A rapid procedure for the identification of cultured Mycobacterium isolates, based on the combination of enzymatic amplification and restriction analysis, is described. The 16S rRNA genes (rDNA) of 99 strains belonging to 18 different species of the genus Mycobacterium were enzymatically amplified. Amplified rDNA restriction analysis with the enzymes CfoI, MboI, and RsaI was carried out. The combination of the amplified rDNA restriction analysis patterns obtained after restriction with CfoI and MboI enabled differentiation between Mycobacterium asiaticum (number of strains = 4), M. avium (n = 22), M. chelonae (n = 5), M. flavescens (n = 1), M. fortuitum (n = 6), M. gordonae (n = 6), M. intracellulare (n = 13), M. marinum (n = 7), M. nonchromogenicum (n = 1), M. simiae (n = 5), M. terrae (n = 5), the M. tuberculosis complex (n = 11), and 2 of 4 strains of M. xenopi. Further restriction with RsaI was necessary to differentiate between the species M. kansasii (n = 5), M. scrofulaceum (n = 4), and the 2 other M. xenopi strains.
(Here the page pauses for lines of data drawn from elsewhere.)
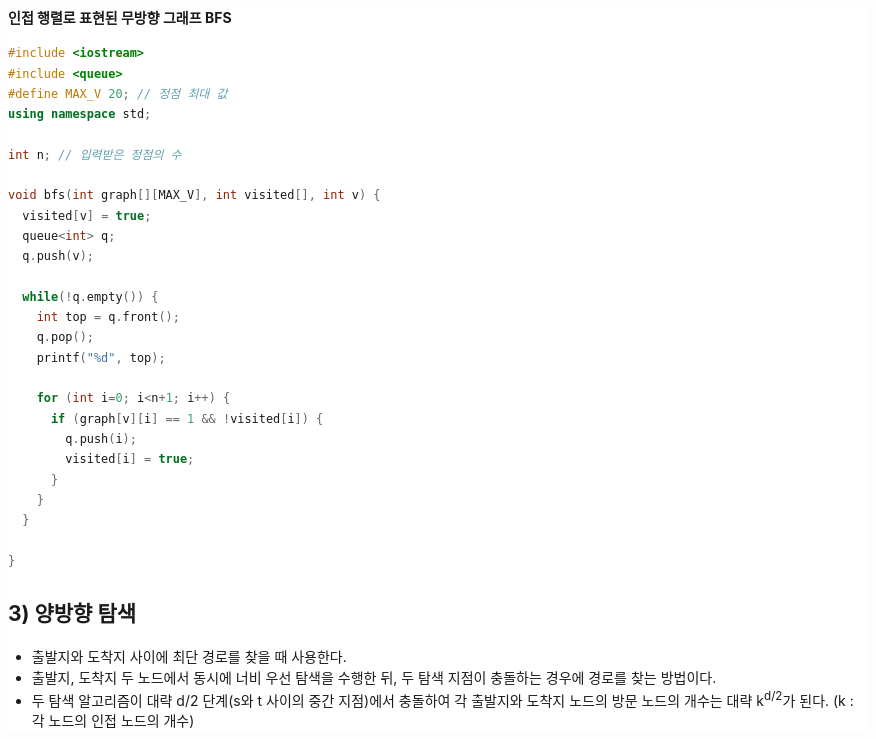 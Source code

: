 **인접 행렬로 표현된 무방향 그래프 BFS**

```cpp
#include <iostream>
#include <queue>
#define MAX_V 20; // 정점 최대 값
using namespace std;

int n; // 입력받은 정점의 수

void bfs(int graph[][MAX_V], int visited[], int v) {
  visited[v] = true;
  queue<int> q;
  q.push(v);

  while(!q.empty()) {
    int top = q.front();
    q.pop();
    printf("%d", top);

    for (int i=0; i<n+1; i++) {
      if (graph[v][i] == 1 && !visited[i]) {
        q.push(i);
        visited[i] = true;
      }
    }
  }

}

```

## 3) 양방향 탐색

- 출발지와 도착지 사이에 최단 경로를 찾을 때 사용한다.
- 출발지, 도착지 두 노드에서 동시에 너비 우선 탐색을 수행한 뒤, 두 탐색 지점이 충돌하는 경우에 경로를 찾는 방법이다.
- 두 탐색 알고리즘이 대략 d/2 단계(s와 t 사이의 중간 지점)에서 충돌하여 각 출발지와 도착지 노드의 방문 노드의 개수는 대략 k<sup>d/2</sup>가 된다. (k : 각 노드의 인접 노드의 개수)
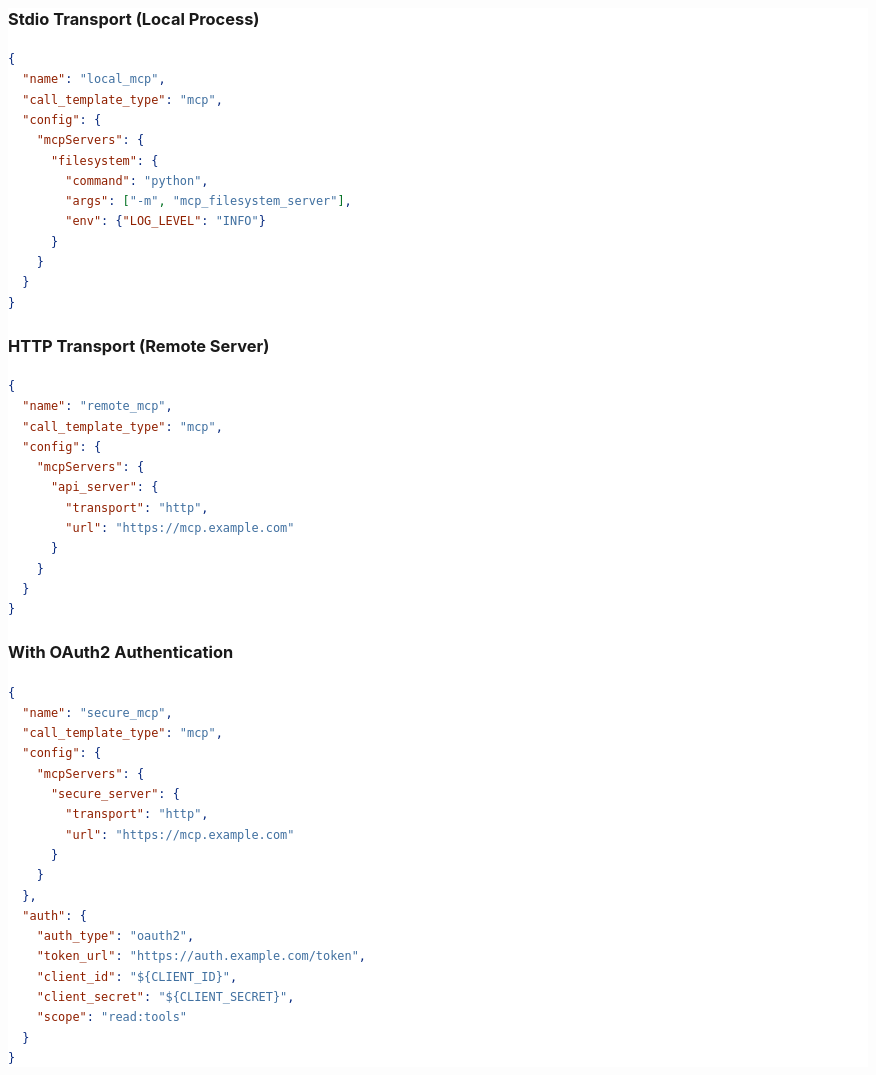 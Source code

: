### Stdio Transport (Local Process)
```json
{
  "name": "local_mcp",
  "call_template_type": "mcp",
  "config": {
    "mcpServers": {
      "filesystem": {
        "command": "python",
        "args": ["-m", "mcp_filesystem_server"],
        "env": {"LOG_LEVEL": "INFO"}
      }
    }
  }
}
```

### HTTP Transport (Remote Server)
```json
{
  "name": "remote_mcp",
  "call_template_type": "mcp",
  "config": {
    "mcpServers": {
      "api_server": {
        "transport": "http",
        "url": "https://mcp.example.com"
      }
    }
  }
}
```

### With OAuth2 Authentication
```json
{
  "name": "secure_mcp",
  "call_template_type": "mcp",
  "config": {
    "mcpServers": {
      "secure_server": {
        "transport": "http",
        "url": "https://mcp.example.com"
      }
    }
  },
  "auth": {
    "auth_type": "oauth2",
    "token_url": "https://auth.example.com/token",
    "client_id": "${CLIENT_ID}",
    "client_secret": "${CLIENT_SECRET}",
    "scope": "read:tools"
  }
}
```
The M. avium-M. intracellulare complex was characterized by a specific MboI pattern, and M. avium and M. intracellulare strains could further be differentiated by restriction with CfoI. The whole procedure, including sample preparation prior to the polymerase chain reaction, can be carried out within 8 h, starting from a pure culture.